Behind him, team-mate Kimi Raikkonen followed closely as both Rosberg and Hamilton attempted to defend, but just as at Silverstone three weeks previously, the two Mercedes men were out-started comprehensively.

Hamilton was relegated to fourth on the opening lap during which, in an attempt to pass Rosberg, he ran wide across a gravel trap at the chicane. He returned to the track in a spray of stones, re-joining in 10th place. "Nico crossed my line there, he pushed me wide," said Hamilton, a claim not supported by video replays.

After closing the gap behind Rosberg to five seconds, Hamilton lost time in traffic while Raikkonen, suffering more bad luck, lost power and slowed before Hulkenberg, after losing the front wing on his Force India car in a frightening incident on the straight, crashed directly into the barriers at Turn One.

A virtual safety car was deployed immediately followed by the Safety Car as debris was cleared. As the field closed up, both Rosberg and Hamilton pitted for harder medium tyres for a final rush to the flag.
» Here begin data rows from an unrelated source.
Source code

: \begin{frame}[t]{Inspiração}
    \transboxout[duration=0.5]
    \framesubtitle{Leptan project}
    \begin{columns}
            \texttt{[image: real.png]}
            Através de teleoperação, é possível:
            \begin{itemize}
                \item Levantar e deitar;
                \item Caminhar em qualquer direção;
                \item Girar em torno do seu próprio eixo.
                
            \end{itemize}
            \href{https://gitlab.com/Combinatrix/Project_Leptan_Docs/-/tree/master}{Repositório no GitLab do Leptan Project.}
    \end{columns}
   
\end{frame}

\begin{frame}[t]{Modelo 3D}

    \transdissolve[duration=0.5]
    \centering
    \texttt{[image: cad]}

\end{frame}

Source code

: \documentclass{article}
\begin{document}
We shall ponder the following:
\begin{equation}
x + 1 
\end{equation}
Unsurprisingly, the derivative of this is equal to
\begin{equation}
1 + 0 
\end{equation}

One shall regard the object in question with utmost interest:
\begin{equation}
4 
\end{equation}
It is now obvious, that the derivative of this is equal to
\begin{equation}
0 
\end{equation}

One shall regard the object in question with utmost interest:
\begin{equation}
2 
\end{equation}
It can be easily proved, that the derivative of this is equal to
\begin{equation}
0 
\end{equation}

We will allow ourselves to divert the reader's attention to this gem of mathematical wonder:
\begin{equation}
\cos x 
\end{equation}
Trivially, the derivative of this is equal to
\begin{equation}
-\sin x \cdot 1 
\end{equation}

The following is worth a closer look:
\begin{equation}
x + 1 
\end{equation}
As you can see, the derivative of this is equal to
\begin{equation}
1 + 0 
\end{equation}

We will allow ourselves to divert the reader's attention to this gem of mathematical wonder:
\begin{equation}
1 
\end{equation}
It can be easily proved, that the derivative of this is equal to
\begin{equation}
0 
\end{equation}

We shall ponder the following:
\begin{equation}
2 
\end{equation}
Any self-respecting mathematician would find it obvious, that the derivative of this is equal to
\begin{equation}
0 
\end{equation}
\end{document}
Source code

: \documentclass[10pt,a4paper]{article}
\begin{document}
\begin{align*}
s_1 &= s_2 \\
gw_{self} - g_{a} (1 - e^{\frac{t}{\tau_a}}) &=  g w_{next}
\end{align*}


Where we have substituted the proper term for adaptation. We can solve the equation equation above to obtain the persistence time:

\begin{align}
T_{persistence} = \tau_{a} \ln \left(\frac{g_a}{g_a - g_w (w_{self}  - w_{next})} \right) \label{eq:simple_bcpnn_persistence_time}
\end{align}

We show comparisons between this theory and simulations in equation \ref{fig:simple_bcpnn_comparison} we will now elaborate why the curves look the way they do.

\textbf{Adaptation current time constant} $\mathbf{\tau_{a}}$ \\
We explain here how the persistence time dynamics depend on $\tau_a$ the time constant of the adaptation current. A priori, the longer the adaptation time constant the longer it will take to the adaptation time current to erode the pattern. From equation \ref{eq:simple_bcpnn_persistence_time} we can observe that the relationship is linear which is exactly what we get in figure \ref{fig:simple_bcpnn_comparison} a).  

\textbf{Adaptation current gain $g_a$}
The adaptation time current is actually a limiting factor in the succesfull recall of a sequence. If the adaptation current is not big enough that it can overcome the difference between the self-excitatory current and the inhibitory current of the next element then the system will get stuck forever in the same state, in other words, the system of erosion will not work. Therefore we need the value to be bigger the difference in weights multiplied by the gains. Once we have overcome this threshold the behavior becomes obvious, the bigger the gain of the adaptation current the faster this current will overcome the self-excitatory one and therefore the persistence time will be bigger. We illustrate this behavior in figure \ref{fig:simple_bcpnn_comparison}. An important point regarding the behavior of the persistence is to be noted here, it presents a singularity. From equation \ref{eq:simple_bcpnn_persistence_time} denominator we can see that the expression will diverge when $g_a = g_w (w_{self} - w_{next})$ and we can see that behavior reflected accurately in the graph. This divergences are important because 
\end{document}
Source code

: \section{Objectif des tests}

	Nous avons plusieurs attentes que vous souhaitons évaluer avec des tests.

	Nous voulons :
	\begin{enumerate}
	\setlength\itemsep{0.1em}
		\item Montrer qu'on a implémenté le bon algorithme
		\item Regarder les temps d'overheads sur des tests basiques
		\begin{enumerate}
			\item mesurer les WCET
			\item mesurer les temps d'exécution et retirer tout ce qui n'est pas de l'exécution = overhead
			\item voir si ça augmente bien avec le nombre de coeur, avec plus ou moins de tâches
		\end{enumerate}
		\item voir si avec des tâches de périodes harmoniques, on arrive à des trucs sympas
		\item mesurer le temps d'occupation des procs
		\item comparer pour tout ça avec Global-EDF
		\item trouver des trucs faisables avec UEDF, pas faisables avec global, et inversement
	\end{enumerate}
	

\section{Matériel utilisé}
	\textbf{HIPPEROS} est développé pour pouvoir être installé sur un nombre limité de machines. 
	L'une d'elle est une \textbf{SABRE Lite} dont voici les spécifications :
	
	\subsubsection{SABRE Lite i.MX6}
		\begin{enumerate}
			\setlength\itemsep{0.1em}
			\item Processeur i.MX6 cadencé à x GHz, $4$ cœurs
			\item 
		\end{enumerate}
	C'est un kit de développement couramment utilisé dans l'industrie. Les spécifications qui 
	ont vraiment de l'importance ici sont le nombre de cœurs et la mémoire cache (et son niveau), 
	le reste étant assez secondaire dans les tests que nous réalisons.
More drama erupted at the re-start on lap 49. Sensing his chance, Rosberg attacked and passed Raikkonen for second while Hamilton, on harder tyres, struggled against Ricciardo and collided with him at Turn One, the Briton losing a front wing end-plate.

It was his final significant act. He pitted on lap 52 for a new front wing, re-joined 13th and was then given a drive-through penalty for his part in the incident. Rosberg, free of his earlier tussles, raced after Vettel.

He cut the gap while Ricciardo, on softs, closed behind him before a late collision between the pair when the Australian tried to pass him at Turn One with four laps remaining left Rosberg with a puncture and Ricciardo with a damaged front wing. This opened the door to Kvyat and gave Hamilton his chance to climb back ahead of Rosberg in an unexpected finish on a remarkable day.